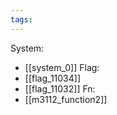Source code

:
 ```yaml
---
tags:
---
```

System:
- [[system_0]]
Flag:
- [[flag_11034]]
- [[flag_11032]]
Fn:
- [[m3112_function2]]
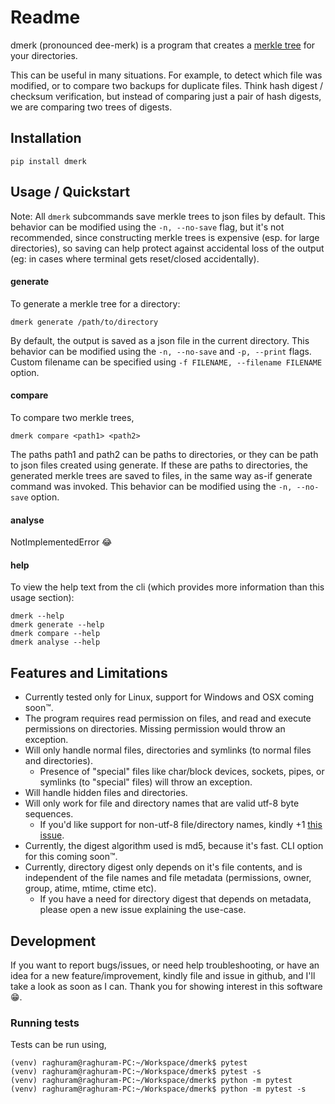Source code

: # Readme

dmerk (pronounced dee-merk) is a program that creates a [merkle tree](https://en.wikipedia.org/wiki/Merkle_tree) for your directories.

This can be useful in many situations. For example, to detect which file was modified, or to compare two backups for duplicate files.
Think hash digest / checksum verification, but instead of comparing just a pair of hash digests, we are comparing two trees of digests.

## Installation

```
pip install dmerk
```

## Usage / Quickstart

Note: All `dmerk` subcommands save merkle trees to json files by default. This behavior can be modified using the `-n, --no-save` flag, but it's not recommended, since constructing merkle trees is expensive (esp. for large directories), so saving can help protect against accidental loss of the output (eg: in cases where terminal gets reset/closed accidentally).

#### generate

To generate a merkle tree for a directory:
```
dmerk generate /path/to/directory
```

By default, the output is saved as a json file in the current directory.
This behavior can be modified using the `-n, --no-save` and `-p, --print` flags.
Custom filename can be specified using `-f FILENAME, --filename FILENAME` option.

#### compare

To compare two merkle trees,
```
dmerk compare <path1> <path2>
```

The paths path1 and path2 can be paths to directories, or they can be path to json files created using generate.
If these are paths to directories, the generated merkle trees are saved to files, in the same way as-if generate command was invoked.
This behavior can be modified using the `-n, --no-save` option.

#### analyse

NotImplementedError 😂

#### help

To view the help text from the cli (which provides more information than this usage section):

```
dmerk --help
dmerk generate --help
dmerk compare --help
dmerk analyse --help
```

## Features and Limitations

* Currently tested only for Linux, support for Windows and OSX coming soon™.
* The program requires read permission on files, and read and execute permissions on directories. Missing permission would throw an exception.
* Will only handle normal files, directories and symlinks (to normal files and directories).
	- Presence of "special" files like char/block devices, sockets, pipes, or symlinks (to "special" files) will throw an exception.
* Will handle hidden files and directories.
* Will only work for file and directory names that are valid utf-8 byte sequences.
	- If you'd like support for non-utf-8 file/directory names, kindly +1 [this issue](https://github.com/krishraghuram/dmerk/issues/2).
* Currently, the digest algorithm used is md5, because it's fast. CLI option for this coming soon™.
* Currently, directory digest only depends on it's file contents, and is independent of the file names and file metadata (permissions, owner, group, atime, mtime, ctime etc).
	- If you have a need for directory digest that depends on metadata, please open a new issue explaining the use-case.

## Development

If you want to report bugs/issues, or need help troubleshooting, or have an idea for a new feature/improvement,
kindly file and issue in github, and I'll take a look as soon as I can.
Thank you for showing interest in this software 😁.

### Running tests

Tests can be run using,

```
(venv) raghuram@raghuram-PC:~/Workspace/dmerk$ pytest
(venv) raghuram@raghuram-PC:~/Workspace/dmerk$ pytest -s
(venv) raghuram@raghuram-PC:~/Workspace/dmerk$ python -m pytest
(venv) raghuram@raghuram-PC:~/Workspace/dmerk$ python -m pytest -s
```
******
__WHAT TO PRODUCE__: Print the listing again exactly as it appears, except for the pictures, which stay out.

__OUTPUT FOR THIS TASK__:
Source code

:
 ```yaml
---
tags:
---
```

System:
- [[system_0]]
Flag:
- [[flag_11034]]
- [[flag_11032]]
Fn:
- [[m3112_function2]]
Source code

: # Readme

dmerk (pronounced dee-merk) is a program that creates a [merkle tree](https://en.wikipedia.org/wiki/Merkle_tree) for your directories.

This can be useful in many situations. For example, to detect which file was modified, or to compare two backups for duplicate files.
Think hash digest / checksum verification, but instead of comparing just a pair of hash digests, we are comparing two trees of digests.

## Installation

```
pip install dmerk
```

## Usage / Quickstart

Note: All `dmerk` subcommands save merkle trees to json files by default. This behavior can be modified using the `-n, --no-save` flag, but it's not recommended, since constructing merkle trees is expensive (esp. for large directories), so saving can help protect against accidental loss of the output (eg: in cases where terminal gets reset/closed accidentally).

#### generate

To generate a merkle tree for a directory:
```
dmerk generate /path/to/directory
```

By default, the output is saved as a json file in the current directory.
This behavior can be modified using the `-n, --no-save` and `-p, --print` flags.
Custom filename can be specified using `-f FILENAME, --filename FILENAME` option.

#### compare

To compare two merkle trees,
```
dmerk compare <path1> <path2>
```

The paths path1 and path2 can be paths to directories, or they can be path to json files created using generate.
If these are paths to directories, the generated merkle trees are saved to files, in the same way as-if generate command was invoked.
This behavior can be modified using the `-n, --no-save` option.

#### analyse

NotImplementedError 😂

#### help

To view the help text from the cli (which provides more information than this usage section):

```
dmerk --help
dmerk generate --help
dmerk compare --help
dmerk analyse --help
```

## Features and Limitations

* Currently tested only for Linux, support for Windows and OSX coming soon™.
* The program requires read permission on files, and read and execute permissions on directories. Missing permission would throw an exception.
* Will only handle normal files, directories and symlinks (to normal files and directories).
	- Presence of "special" files like char/block devices, sockets, pipes, or symlinks (to "special" files) will throw an exception.
* Will handle hidden files and directories.
* Will only work for file and directory names that are valid utf-8 byte sequences.
	- If you'd like support for non-utf-8 file/directory names, kindly +1 [this issue](https://github.com/krishraghuram/dmerk/issues/2).
* Currently, the digest algorithm used is md5, because it's fast. CLI option for this coming soon™.
* Currently, directory digest only depends on it's file contents, and is independent of the file names and file metadata (permissions, owner, group, atime, mtime, ctime etc).
	- If you have a need for directory digest that depends on metadata, please open a new issue explaining the use-case.

## Development

If you want to report bugs/issues, or need help troubleshooting, or have an idea for a new feature/improvement,
kindly file and issue in github, and I'll take a look as soon as I can.
Thank you for showing interest in this software 😁.

### Running tests

Tests can be run using,

```
(venv) raghuram@raghuram-PC:~/Workspace/dmerk$ pytest
(venv) raghuram@raghuram-PC:~/Workspace/dmerk$ pytest -s
(venv) raghuram@raghuram-PC:~/Workspace/dmerk$ python -m pytest
(venv) raghuram@raghuram-PC:~/Workspace/dmerk$ python -m pytest -s
```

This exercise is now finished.